Fifth Principle: There is no higher authority than the local congregation

“…plain it is that there were no ordinary officers appointed by Christ for any other, than congregational churches: elders being appointed to feed not all flocks, but the particular flock of God over which the holy Ghost had made them the overseers, and that flock they must attend, even the whole flock: an one Congregation being as much as any ordinary Elder can attend, therefore there is no greater Church than a Congregation….”  ~Cambridge Platform, 1648

“So we deny an universal, visible church.”  ~Cambridge Platform, 1648  Williston Walker translates this section of the Platform as follows: “i.e., there is no corporate union and communion of  all the professed followers of Christ, only an association of local churches, if by the word church an organized body of believers is meant.”   In other words yet again, any association of congregations does not itself represent a more complete or entire Church than any local congregation, and indeed, an association is not itself any sort of church.


The Cambridge Synod

Primary Voice Four:  The Cambridge Platform of 1648.   The Cambridge Platform of 1648 was the first formal constitution outlining the principles of government and discipline for the churches of New England.  It was the result of a Synod, although the document itself was written by Richard Mather, who used many materials from John Cotton.  Although it is often heralded as the gold standard of congregational polity within Unitarian Universalist circles, many laity as well as clergy defenders of congregational polity (at least of the kind articulated by Robert Browne) were enormously disappointed in the Platform when it was released.  They were concerned that it gave power to the civil magistrates to direct the churches and that it gave all practical power into the hands of the church officers, leaving the lay members as a whole with little more to do than consent. “This government of the church is a mixed government… In respect to Christ, the head and king of the church, it is a monarchy: In respect of the body, or Brotherhood of the church… it resembles a democracy. In respect of the Presbytery and power committed to them, it is an Aristocracy.”  The Cambridge Platform, 1648. Still, it did affirm some of the basics of a purer form of congregation polity: the need for churches to counsel together, the complete autonomy of the local church, and the right of the churches to select and ordain ministers.   
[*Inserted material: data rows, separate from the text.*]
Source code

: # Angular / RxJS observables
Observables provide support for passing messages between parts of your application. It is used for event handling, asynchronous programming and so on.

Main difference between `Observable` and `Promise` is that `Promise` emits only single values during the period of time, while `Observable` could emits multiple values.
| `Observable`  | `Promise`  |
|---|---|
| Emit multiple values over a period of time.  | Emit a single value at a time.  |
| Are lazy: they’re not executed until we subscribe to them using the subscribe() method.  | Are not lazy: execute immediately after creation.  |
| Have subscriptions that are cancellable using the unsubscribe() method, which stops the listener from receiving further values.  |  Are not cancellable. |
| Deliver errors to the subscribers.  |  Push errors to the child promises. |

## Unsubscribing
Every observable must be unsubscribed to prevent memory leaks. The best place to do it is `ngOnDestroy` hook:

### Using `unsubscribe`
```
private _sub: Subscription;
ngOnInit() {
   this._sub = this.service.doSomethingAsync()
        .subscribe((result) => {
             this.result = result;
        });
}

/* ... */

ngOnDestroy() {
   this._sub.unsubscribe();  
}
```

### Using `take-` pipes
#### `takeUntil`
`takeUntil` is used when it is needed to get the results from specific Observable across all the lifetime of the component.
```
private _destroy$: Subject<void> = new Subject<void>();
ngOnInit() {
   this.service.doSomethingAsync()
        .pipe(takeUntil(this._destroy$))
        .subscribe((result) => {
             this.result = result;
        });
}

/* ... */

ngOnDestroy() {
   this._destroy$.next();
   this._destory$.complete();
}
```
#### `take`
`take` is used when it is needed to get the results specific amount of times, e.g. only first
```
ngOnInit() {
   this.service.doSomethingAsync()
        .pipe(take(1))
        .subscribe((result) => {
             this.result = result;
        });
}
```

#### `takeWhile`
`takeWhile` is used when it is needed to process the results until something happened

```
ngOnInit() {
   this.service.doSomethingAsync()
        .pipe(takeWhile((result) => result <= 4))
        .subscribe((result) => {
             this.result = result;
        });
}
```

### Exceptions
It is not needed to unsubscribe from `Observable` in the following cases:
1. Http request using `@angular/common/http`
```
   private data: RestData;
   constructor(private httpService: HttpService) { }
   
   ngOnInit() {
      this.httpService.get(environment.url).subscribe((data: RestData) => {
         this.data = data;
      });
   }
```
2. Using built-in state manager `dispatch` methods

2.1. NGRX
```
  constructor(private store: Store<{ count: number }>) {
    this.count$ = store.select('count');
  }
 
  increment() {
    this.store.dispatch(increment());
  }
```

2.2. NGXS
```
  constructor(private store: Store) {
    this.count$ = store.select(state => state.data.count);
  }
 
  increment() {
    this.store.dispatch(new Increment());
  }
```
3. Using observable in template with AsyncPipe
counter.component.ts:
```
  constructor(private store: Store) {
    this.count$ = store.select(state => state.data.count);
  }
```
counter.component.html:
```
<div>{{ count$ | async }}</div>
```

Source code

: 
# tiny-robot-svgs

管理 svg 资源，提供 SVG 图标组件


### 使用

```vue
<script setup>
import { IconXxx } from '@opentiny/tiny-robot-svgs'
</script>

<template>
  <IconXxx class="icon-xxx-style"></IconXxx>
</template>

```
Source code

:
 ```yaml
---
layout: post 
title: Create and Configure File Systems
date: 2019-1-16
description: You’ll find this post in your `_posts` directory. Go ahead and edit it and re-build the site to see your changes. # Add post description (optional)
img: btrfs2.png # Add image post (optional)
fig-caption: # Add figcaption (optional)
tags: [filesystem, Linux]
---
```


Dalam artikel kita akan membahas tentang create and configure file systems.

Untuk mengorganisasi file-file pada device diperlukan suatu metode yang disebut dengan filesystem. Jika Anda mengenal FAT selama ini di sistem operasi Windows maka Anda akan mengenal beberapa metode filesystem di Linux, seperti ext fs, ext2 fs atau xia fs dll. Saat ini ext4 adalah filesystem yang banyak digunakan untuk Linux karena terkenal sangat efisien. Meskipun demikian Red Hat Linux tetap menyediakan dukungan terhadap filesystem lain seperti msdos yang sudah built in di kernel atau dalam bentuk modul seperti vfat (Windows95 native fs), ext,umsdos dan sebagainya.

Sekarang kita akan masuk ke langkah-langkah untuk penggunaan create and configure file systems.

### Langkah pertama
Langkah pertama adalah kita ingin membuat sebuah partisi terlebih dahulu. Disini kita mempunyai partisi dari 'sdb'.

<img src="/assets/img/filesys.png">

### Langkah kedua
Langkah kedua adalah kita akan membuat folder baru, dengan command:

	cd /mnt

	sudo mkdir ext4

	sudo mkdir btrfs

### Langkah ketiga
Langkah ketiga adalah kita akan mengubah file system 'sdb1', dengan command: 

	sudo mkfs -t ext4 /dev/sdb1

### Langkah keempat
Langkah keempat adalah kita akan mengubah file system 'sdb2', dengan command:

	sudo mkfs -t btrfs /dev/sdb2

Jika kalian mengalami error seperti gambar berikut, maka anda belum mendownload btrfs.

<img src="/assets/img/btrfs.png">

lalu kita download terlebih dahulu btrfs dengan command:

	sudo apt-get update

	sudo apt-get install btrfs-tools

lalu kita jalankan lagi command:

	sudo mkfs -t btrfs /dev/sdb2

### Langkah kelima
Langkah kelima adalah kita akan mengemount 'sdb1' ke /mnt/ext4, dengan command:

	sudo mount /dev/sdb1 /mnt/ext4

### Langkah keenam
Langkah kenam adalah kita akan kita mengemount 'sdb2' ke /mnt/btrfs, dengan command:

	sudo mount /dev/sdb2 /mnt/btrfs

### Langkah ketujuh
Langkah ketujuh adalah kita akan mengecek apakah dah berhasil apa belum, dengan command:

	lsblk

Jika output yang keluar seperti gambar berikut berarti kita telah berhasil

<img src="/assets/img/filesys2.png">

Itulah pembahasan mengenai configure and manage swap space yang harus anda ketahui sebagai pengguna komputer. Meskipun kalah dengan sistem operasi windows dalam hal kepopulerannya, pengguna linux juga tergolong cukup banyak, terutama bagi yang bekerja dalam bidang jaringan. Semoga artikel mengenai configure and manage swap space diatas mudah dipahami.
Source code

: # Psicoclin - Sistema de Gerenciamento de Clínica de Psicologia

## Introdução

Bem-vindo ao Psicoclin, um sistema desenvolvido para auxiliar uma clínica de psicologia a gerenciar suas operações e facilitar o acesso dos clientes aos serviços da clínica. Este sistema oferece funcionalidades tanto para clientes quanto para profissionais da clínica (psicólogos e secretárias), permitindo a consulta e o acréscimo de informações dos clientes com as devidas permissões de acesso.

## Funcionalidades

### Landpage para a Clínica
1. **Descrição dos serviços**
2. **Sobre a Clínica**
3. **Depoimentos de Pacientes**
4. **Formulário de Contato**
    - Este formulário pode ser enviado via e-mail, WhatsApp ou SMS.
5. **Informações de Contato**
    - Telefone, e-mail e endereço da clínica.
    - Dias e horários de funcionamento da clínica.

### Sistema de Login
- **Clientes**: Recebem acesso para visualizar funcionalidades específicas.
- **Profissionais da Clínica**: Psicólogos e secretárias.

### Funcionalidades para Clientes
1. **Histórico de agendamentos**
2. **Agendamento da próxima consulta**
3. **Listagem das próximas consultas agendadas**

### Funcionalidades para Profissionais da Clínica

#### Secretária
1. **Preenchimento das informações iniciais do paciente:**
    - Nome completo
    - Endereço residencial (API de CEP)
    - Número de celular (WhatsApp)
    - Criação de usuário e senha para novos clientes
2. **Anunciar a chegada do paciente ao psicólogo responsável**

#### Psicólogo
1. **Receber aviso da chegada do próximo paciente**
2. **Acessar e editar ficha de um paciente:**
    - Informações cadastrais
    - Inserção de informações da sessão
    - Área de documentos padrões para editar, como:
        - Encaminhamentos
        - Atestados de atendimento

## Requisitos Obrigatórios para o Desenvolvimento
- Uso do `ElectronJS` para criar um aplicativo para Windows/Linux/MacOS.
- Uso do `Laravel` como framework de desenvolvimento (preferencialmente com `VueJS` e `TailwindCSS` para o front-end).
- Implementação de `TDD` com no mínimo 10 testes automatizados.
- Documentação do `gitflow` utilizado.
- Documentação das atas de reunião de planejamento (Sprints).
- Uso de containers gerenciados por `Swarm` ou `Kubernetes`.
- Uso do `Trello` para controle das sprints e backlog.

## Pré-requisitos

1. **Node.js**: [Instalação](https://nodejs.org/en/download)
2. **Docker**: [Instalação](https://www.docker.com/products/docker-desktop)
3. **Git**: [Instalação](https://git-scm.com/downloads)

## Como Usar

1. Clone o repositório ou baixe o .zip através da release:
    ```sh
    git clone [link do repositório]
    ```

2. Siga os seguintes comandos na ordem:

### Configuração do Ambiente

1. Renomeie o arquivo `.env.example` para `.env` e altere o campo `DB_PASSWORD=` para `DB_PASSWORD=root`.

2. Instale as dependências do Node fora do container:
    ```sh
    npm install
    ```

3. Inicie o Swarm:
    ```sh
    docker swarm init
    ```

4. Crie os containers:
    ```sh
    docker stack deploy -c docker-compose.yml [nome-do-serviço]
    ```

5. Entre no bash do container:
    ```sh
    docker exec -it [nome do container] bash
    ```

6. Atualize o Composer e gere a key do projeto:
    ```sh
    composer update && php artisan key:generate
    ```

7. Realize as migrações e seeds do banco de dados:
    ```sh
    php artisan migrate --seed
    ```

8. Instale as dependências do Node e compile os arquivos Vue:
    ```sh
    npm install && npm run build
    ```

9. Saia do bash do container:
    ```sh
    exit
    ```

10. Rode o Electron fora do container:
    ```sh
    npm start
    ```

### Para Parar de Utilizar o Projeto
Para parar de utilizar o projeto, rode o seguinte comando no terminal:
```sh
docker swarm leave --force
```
Sixth Principle: Churches do have obligations to each other which require some form of larger organization

There should be councils, or synods,  “meetings of the sundry churches: which are when the weaker churches  seek the help of the stronger, for deciding or redressing of matters, or else the stronger look to them for redress.”   ~Robert Browne, 1582

Although Churches be distinct,” the Platform reads, “and therefore may not be confounded one with another, and equal, and therefore have not Dominion one over another; yet all the Churches ought to preserve Church-Communion one with another, because they are all united unto Christ.” ~ Cambridge Platform, 1648

“Synods being spiritual and ecclesiastical assembles, are therefore made up of spiritual and ecclesiastical causes.  The next efficient cause of them under Christ, is the power of the churches, sending forth their Elders, and other messenger; who being met together in the name of Christ, are the matter of the Synod, and they in arguing, debating and determining matters of religion according to the word, and publishing it the same to the churches whom it concern, do put forth the proper and formal acts of a Synod: to the conviction of errors and heresies, and the establishment of truth and peace in the churches , which is the end of a Synod” ~Cambridge Platform, 1648


[1] Anabaptists were an offshoot of the radical wing of the Reformation in 16th Century Europe.  The name, given to the group by their enemies, means “to re-baptize,” a reflection of their belief that only freely choosing adults could accept the faith through baptism.  They believed in the radical separation of church and state, and were often pacifists.  They began in Switzerland and spread to Germany, Austria, and the Netherlands.  The Polish Socinians (Unitarians) were extremely interested in them.